La singularité de son modèle fait la force de la Mobilière

Philippe Rey

3 minutes de lecture

Le statut de coopérative incite l’assureur toutes branches à se montrer encore plus innovant et discipliné, selon la CEO Michèle Rodoni.

La plus ancienne société d’assurances privée de Suisse affiche la meilleure marge de solvabilité parmi ses pairs. Cet avantage doit continuer à être préservé. Entretien avec Michèle Rodoni, CEO du groupe basé à Berne.

Le modèle de coopérative n’amène-t-il pas la Mobilière à se montrer plus agressive en termes de tarification et conditions au regard des autres assureurs cotés en Bourse?

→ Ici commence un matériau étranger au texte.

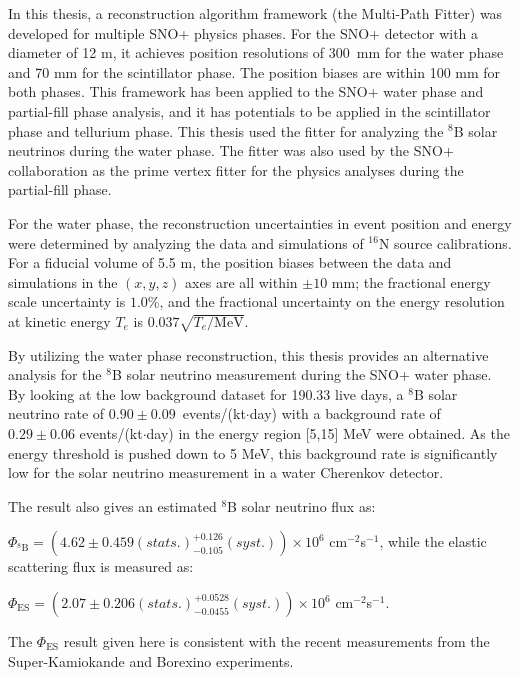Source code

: In this thesis, a reconstruction algorithm framework (the Multi-Path Fitter) was developed for multiple SNO+ physics phases. For the SNO+ detector with a diameter of 12 m, it achieves position resolutions of 300~mm for the water phase and 70 mm for the scintillator phase. The position biases are within 100 mm for both phases. This framework has been
applied to the SNO+ water phase and partial-fill phase analysis, and it has potentials to be applied in the scintillator phase and tellurium phase. This thesis used the fitter for analyzing the $^8$B solar neutrinos during the water phase. The fitter was also used by the SNO+ collaboration as the prime vertex fitter for the physics analyses during the partial-fill phase.

For the water phase, the reconstruction uncertainties in event position and energy were determined by analyzing the data and simulations of $^{16}$N source calibrations. For a fiducial volume of 5.5 m, the position biases between the data and simulations in the $(x,y,z)$ axes are all within $\pm10$ mm; the fractional energy scale uncertainty is $1.0$\%, and the fractional uncertainty on the energy resolution at kinetic energy $T_e$ is $0.037\sqrt{T_e/\mathrm{MeV}}$.

By utilizing the water phase reconstruction, this thesis provides an alternative analysis for the $^8$B solar neutrino measurement during the SNO+ water phase. By looking at the low background dataset for 190.33 live days, a $^8$B solar neutrino rate of $0.90\pm0.09$~events/(kt$\cdot$day) with a background rate of $0.29\pm 0.06$ events/(kt$\cdot$day) in the energy region [5,15] MeV were obtained. As the energy threshold is pushed down to 5 MeV, this background rate is significantly low for the solar neutrino measurement in a water Cherenkov detector.

The result also gives an estimated $^8$B solar neutrino flux as: 

$\Phi_{\mathrm{^8B}}=(4.62 \pm 0.459 (stats.)^{+0.126}_{-0.105}(syst.))\times10^6$ cm$^{-2}$s$^{-1}$, 
while the elastic scattering flux is measured as: 

$\Phi_{\mathrm{ES}}=(2.07 \pm 0.206(stats.)^{+0.0528}_{-0.0455}(syst.))\times10^6$ cm$^{-2}$s$^{-1}$.

The $\Phi_{\mathrm{ES}}$ result given here is consistent with the recent measurements from the Super-Kamiokande and Borexino experiments.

Le Groupe Mobilière agit en conformité avec le marché en termes de prix et d’offre. Nous n’effectuons aucun dumping et notre objectif est d’être meilleurs que la concurrence en matière de services. Par exemple, la Mobilière est le seul groupe qui gère directement les sinistres localement, au travers de ses agences générales, si bien que celles-ci agissent comme des PME. Notre ancrage régional est un facteur de différenciation important. Cela signifie en particulier une proximité plus grande avec la clientèle, et une attention spéciale au contact humain. Nous complétons cet atout avec nos capacités numériques. L’avantage d’être une coopérative est que nous n’avons pas à arbitrer en termes de redistribution des excédents entre les actionnaires et les assurés, mais que nous pouvons pleinement nous concentrer sur ces derniers.

«La tarification des produits est devenue plus complexe depuis la libéralisation du marché de l’assurance en 1993, surtout dans l’assurance non-vie.»
La forte capitalisation du groupe, avec un quotient de solvabilité SST (Test suisse de solvabilité) de 516% au 1er janvier 2022, bien au-dessus de la moyenne, reflète une politique disciplinée de sélection des risques…

La tarification des produits est devenue plus complexe depuis la libéralisation du marché de l’assurance en 1993, surtout dans l’assurance non-vie. La concurrence s’est accrue au niveau des prix. Ce qui nous oblige à mener sans relâche une gestion professionnelle et disciplinée des risques et des placements de capitaux.

Avec un capital porteur de risque de plus de 10 milliards de francs et des fonds propres consolidés supérieurs à 6 milliards, le groupe n’est-il pas surcapitalisé au regard du volume des primes de 4,3 milliards en 2021?

Ce n’est pas un luxe, car nous devons prêter une attention particulière à notre mix d’affaires et à notre statut de coopérative. Ce dernier ne nous permet pas d’accéder au marché financier comme le peut une société d’assurances cotée en Bourse. En outre, une forte capitalisation permet non seulement de faire face à la volatilité du marché de l’assurance, mais également d’agir avec flexibilité et de cultiver le facteur confiance vis-à-vis des clients. N’oubliez pas que la pandémie a coûté à la Mobilière 530 millions de francs.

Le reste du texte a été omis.